Narcissa sighed heavily watching her son's stubborn expression. Draco was sitting straight in his bed, sheets thrown away, arms crossed over his small chest, and the chin high up in the air, the haughty looks misplaced on a five-years-old boy's face.

It was nine in the evening, and every little boy, at this time, should be sleeping, even a Malfoy.

But Draco remained obstinate. He didn't want his mother to tuck him in, and he didn't even want her to take him in her arms and rock him to sleep.

"Don't you want me to read a story, darling?"

"No! Don't wanna sleep!"

In desperation, she drew out her wand and began to create bright forms in the air: a wand, a broom, a castle…

"Oh, look, love!"

Draco glanced at it, seemingly interested at first, then quickly indifferent, and even disdainful.

"Not even nice!"

He waved his hand irritably through the fictitious forms, and they dispersed in the air like twinkling smoke wreath. Narcissa sighed again. Lucius had been making a vicious and spoiled brat out of her child.

But she still had a string to her bow. A souvenir from a childhood's friend, whose parents were Muggles. She got out of the room swiftly, came back almost immediately with the thing, and put it down before the young mister Malfoy. Even with all his affected airs, the boy couldn't resist to take a good look and ask about it.

"What's that?"

To be truthful, Narcissa herself didn't really know. It seemed one of those things Muggle used to have light, wrapped in a cube with strange patterns. And, of course, with a string – a plug – sticking out at one end. Narcissa put a spell on the plug, and the machine began to spread a soft light, turning slowly and casting the patterns on the walls. There was also music, from a little song Narcissa vaguely remembered from her childhood. Draco was transfixed in the sight of the night light, experimentally touching it.

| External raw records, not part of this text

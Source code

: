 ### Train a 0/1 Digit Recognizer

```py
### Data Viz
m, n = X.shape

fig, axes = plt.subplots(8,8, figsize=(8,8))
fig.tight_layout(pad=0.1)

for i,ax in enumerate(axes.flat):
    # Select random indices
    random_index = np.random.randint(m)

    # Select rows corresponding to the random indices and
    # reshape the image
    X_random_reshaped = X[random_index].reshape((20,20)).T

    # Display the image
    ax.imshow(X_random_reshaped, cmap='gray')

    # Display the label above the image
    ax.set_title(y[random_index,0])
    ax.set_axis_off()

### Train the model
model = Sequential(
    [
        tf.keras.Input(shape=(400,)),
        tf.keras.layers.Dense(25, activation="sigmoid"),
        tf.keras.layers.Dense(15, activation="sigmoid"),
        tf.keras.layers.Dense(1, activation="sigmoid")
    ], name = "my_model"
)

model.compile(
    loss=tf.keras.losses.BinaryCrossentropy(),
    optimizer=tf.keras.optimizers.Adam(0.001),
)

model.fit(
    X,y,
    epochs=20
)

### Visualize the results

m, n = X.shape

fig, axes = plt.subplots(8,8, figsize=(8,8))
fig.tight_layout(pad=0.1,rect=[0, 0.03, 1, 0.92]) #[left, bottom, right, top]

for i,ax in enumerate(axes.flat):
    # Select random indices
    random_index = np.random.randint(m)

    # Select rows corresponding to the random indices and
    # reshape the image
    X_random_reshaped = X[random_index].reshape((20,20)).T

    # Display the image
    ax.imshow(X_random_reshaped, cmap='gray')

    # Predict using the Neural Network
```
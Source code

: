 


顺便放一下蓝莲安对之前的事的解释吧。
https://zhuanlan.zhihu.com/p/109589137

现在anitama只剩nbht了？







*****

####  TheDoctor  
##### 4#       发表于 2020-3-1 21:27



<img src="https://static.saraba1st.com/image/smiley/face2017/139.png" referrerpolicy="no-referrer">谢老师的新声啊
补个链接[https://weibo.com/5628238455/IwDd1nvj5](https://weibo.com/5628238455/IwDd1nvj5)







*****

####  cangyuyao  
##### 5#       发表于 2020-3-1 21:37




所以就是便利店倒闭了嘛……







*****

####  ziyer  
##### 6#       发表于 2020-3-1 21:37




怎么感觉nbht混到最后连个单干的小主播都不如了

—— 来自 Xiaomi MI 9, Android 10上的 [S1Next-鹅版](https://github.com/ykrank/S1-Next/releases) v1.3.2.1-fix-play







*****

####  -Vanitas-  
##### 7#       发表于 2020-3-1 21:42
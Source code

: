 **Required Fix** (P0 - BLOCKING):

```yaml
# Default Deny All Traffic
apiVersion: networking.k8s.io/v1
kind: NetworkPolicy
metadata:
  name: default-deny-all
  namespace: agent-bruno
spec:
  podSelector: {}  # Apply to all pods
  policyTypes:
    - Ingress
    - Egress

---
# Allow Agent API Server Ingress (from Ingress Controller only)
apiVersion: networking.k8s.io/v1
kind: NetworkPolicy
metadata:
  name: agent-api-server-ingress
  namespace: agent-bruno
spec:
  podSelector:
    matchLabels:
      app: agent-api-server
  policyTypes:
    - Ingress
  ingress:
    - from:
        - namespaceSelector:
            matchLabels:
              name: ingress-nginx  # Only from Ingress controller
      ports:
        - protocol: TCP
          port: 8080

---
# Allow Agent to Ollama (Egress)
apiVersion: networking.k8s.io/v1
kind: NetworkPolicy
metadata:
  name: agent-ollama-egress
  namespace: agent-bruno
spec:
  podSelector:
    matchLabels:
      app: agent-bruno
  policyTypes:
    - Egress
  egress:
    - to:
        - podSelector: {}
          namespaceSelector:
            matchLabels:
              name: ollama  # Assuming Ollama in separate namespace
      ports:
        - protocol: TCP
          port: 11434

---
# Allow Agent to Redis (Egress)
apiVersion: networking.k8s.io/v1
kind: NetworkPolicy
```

"This is not magic?" he finally asked without looking away from the lamp.

"No. It's electric."

"Eletic?"

"Electric."

"E-lec-tric. Electric. It's beautiful."

Narcissa smiled. She gently took the night light from her boy's hands and put it on the bedside table without turning it out. Draco was now watching the patterns moving on the walls, and didn't protest when his mother made him lie down and drew the sheets back on him. He already couldn't keep his eyes open. He murmured a few words before falling asleep, though.

"Mom? You're beautiful as Electric."

She finished tucking him in and left quietly. Of course, the night light wouldn't last long. Lucius would never forgive her for that, and when Draco would learn that it came from Muggles…

But if it would make Draco to always look at her like he just did, she would face Lucius through hell and beyond.